━━━━━ RECORDS SHOWN ━━━━━

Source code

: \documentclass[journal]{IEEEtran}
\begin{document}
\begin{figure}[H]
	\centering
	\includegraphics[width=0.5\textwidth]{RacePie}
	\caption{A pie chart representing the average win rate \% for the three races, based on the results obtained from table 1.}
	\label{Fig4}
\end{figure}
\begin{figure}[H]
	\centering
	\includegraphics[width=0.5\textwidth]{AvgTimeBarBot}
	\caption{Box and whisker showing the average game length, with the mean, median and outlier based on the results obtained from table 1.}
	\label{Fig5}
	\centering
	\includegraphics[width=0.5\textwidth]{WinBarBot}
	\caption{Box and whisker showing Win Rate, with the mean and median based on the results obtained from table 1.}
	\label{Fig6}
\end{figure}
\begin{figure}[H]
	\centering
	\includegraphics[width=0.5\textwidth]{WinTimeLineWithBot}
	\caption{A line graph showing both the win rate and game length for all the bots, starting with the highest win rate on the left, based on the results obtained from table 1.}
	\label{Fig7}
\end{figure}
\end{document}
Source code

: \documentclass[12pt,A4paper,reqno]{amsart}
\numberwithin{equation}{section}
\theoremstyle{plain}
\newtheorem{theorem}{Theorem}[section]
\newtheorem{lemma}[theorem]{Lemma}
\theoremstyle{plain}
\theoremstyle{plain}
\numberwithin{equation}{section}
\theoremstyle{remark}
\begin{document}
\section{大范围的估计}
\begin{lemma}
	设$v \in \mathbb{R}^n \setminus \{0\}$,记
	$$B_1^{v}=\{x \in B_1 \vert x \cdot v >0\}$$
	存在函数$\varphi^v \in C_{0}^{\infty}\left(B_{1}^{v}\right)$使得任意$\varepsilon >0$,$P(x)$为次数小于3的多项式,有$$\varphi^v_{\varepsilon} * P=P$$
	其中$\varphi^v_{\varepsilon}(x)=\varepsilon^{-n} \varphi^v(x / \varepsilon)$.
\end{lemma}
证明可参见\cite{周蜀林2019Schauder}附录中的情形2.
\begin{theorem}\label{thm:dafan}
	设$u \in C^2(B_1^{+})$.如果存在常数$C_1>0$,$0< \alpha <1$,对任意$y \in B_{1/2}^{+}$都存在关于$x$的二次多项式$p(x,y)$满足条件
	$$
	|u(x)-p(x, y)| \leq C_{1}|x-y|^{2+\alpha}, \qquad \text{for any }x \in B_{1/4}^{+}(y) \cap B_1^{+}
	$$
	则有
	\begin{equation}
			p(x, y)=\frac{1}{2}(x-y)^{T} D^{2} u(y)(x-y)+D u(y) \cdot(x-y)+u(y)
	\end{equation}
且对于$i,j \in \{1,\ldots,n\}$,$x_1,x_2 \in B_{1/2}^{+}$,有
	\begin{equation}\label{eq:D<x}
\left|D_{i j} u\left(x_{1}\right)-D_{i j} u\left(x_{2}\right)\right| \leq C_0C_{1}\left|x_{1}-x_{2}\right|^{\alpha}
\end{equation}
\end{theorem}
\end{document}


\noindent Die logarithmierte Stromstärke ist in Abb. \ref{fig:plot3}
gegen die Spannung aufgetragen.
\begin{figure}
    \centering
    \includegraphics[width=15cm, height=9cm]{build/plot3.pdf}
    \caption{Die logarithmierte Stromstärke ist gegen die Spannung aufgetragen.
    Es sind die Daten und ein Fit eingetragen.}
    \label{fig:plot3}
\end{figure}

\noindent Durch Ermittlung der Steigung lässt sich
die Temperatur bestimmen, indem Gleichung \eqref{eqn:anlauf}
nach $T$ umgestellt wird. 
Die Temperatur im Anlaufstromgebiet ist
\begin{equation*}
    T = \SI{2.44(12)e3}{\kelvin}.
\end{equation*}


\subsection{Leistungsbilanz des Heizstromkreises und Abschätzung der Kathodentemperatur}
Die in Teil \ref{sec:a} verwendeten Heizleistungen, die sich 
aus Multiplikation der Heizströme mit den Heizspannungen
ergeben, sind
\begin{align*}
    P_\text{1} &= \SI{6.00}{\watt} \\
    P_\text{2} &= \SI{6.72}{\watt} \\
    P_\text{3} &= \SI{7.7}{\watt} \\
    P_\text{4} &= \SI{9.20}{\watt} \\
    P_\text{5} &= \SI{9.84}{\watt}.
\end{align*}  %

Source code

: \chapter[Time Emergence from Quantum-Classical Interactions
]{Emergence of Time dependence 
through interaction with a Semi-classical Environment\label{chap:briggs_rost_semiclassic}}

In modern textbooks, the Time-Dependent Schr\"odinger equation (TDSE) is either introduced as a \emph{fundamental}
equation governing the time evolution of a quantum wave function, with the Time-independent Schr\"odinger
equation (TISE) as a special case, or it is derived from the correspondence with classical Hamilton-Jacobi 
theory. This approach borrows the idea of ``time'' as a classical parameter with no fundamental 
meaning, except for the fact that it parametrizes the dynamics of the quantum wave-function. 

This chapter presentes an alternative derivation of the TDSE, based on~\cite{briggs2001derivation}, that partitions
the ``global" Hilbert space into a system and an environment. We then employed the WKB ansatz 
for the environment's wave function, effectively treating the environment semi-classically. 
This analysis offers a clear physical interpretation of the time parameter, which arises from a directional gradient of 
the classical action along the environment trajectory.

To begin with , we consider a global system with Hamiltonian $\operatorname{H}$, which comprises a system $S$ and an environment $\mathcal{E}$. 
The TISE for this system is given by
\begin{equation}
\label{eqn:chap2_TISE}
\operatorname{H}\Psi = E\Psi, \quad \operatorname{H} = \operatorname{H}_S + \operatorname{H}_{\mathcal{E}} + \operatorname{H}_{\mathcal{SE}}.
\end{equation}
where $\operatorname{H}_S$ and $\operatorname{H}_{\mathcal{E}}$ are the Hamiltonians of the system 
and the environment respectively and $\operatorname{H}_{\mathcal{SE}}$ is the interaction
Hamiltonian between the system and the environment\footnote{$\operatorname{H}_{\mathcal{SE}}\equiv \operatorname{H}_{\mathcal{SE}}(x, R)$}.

━━━━━

• EXERCISE DETAILS: All of the material above needs repeating. Keep it exact.

• WRITTEN SOLUTION:
Source code

: \documentclass[journal]{IEEEtran}
\begin{document}
\begin{figure}[H]
	\centering
	\includegraphics[width=0.5\textwidth]{RacePie}
	\caption{A pie chart representing the average win rate \% for the three races, based on the results obtained from table 1.}
	\label{Fig4}
\end{figure}
\begin{figure}[H]
	\centering
	\includegraphics[width=0.5\textwidth]{AvgTimeBarBot}
	\caption{Box and whisker showing the average game length, with the mean, median and outlier based on the results obtained from table 1.}
	\label{Fig5}
	\centering
	\includegraphics[width=0.5\textwidth]{WinBarBot}
	\caption{Box and whisker showing Win Rate, with the mean and median based on the results obtained from table 1.}
	\label{Fig6}
\end{figure}
\begin{figure}[H]
	\centering
	\includegraphics[width=0.5\textwidth]{WinTimeLineWithBot}
	\caption{A line graph showing both the win rate and game length for all the bots, starting with the highest win rate on the left, based on the results obtained from table 1.}
	\label{Fig7}
\end{figure}
\end{document}
Source code

: \documentclass[12pt,A4paper,reqno]{amsart}
\numberwithin{equation}{section}
\theoremstyle{plain}
\newtheorem{theorem}{Theorem}[section]
\newtheorem{lemma}[theorem]{Lemma}
\theoremstyle{plain}
\theoremstyle{plain}
\numberwithin{equation}{section}
\theoremstyle{remark}
\begin{document}
\section{大范围的估计}
\begin{lemma}
	设$v \in \mathbb{R}^n \setminus \{0\}$,记
	$$B_1^{v}=\{x \in B_1 \vert x \cdot v >0\}$$
	存在函数$\varphi^v \in C_{0}^{\infty}\left(B_{1}^{v}\right)$使得任意$\varepsilon >0$,$P(x)$为次数小于3的多项式,有$$\varphi^v_{\varepsilon} * P=P$$
	其中$\varphi^v_{\varepsilon}(x)=\varepsilon^{-n} \varphi^v(x / \varepsilon)$.
\end{lemma}
证明可参见\cite{周蜀林2019Schauder}附录中的情形2.
\begin{theorem}\label{thm:dafan}
	设$u \in C^2(B_1^{+})$.如果存在常数$C_1>0$,$0< \alpha <1$,对任意$y \in B_{1/2}^{+}$都存在关于$x$的二次多项式$p(x,y)$满足条件
	$$
	|u(x)-p(x, y)| \leq C_{1}|x-y|^{2+\alpha}, \qquad \text{for any }x \in B_{1/4}^{+}(y) \cap B_1^{+}
	$$
	则有
	\begin{equation}
			p(x, y)=\frac{1}{2}(x-y)^{T} D^{2} u(y)(x-y)+D u(y) \cdot(x-y)+u(y)
	\end{equation}
且对于$i,j \in \{1,\ldots,n\}$,$x_1,x_2 \in B_{1/2}^{+}$,有
	\begin{equation}\label{eq:D<x}
\left|D_{i j} u\left(x_{1}\right)-D_{i j} u\left(x_{2}\right)\right| \leq C_0C_{1}\left|x_{1}-x_{2}\right|^{\alpha}
\end{equation}
\end{theorem}
\end{document}


\noindent Die logarithmierte Stromstärke ist in Abb. \ref{fig:plot3}
gegen die Spannung aufgetragen.
\begin{figure}
    \centering
    \includegraphics[width=15cm, height=9cm]{build/plot3.pdf}
    \caption{Die logarithmierte Stromstärke ist gegen die Spannung aufgetragen.
    Es sind die Daten und ein Fit eingetragen.}
    \label{fig:plot3}
\end{figure}

\noindent Durch Ermittlung der Steigung lässt sich
die Temperatur bestimmen, indem Gleichung \eqref{eqn:anlauf}
nach $T$ umgestellt wird. 
Die Temperatur im Anlaufstromgebiet ist
\begin{equation*}
    T = \SI{2.44(12)e3}{\kelvin}.
\end{equation*}


\subsection{Leistungsbilanz des Heizstromkreises und Abschätzung der Kathodentemperatur}
Die in Teil \ref{sec:a} verwendeten Heizleistungen, die sich 
aus Multiplikation der Heizströme mit den Heizspannungen
ergeben, sind
\begin{align*}
    P_\text{1} &= \SI{6.00}{\watt} \\
    P_\text{2} &= \SI{6.72}{\watt} \\
    P_\text{3} &= \SI{7.7}{\watt} \\
    P_\text{4} &= \SI{9.20}{\watt} \\
    P_\text{5} &= \SI{9.84}{\watt}.
\end{align*}  %

Source code

: \chapter[Time Emergence from Quantum-Classical Interactions
]{Emergence of Time dependence 
through interaction with a Semi-classical Environment\label{chap:briggs_rost_semiclassic}}

In modern textbooks, the Time-Dependent Schr\"odinger equation (TDSE) is either introduced as a \emph{fundamental}
equation governing the time evolution of a quantum wave function, with the Time-independent Schr\"odinger
equation (TISE) as a special case, or it is derived from the correspondence with classical Hamilton-Jacobi 
theory. This approach borrows the idea of ``time'' as a classical parameter with no fundamental 
meaning, except for the fact that it parametrizes the dynamics of the quantum wave-function. 

This chapter presentes an alternative derivation of the TDSE, based on~\cite{briggs2001derivation}, that partitions
the ``global" Hilbert space into a system and an environment. We then employed the WKB ansatz 
for the environment's wave function, effectively treating the environment semi-classically. 
This analysis offers a clear physical interpretation of the time parameter, which arises from a directional gradient of 
the classical action along the environment trajectory.

To begin with , we consider a global system with Hamiltonian $\operatorname{H}$, which comprises a system $S$ and an environment $\mathcal{E}$. 
The TISE for this system is given by
\begin{equation}
\label{eqn:chap2_TISE}
\operatorname{H}\Psi = E\Psi, \quad \operatorname{H} = \operatorname{H}_S + \operatorname{H}_{\mathcal{E}} + \operatorname{H}_{\mathcal{SE}}.
\end{equation}
where $\operatorname{H}_S$ and $\operatorname{H}_{\mathcal{E}}$ are the Hamiltonians of the system 
and the environment respectively and $\operatorname{H}_{\mathcal{SE}}$ is the interaction
Hamiltonian between the system and the environment\footnote{$\operatorname{H}_{\mathcal{SE}}\equiv \operatorname{H}_{\mathcal{SE}}(x, R)$}.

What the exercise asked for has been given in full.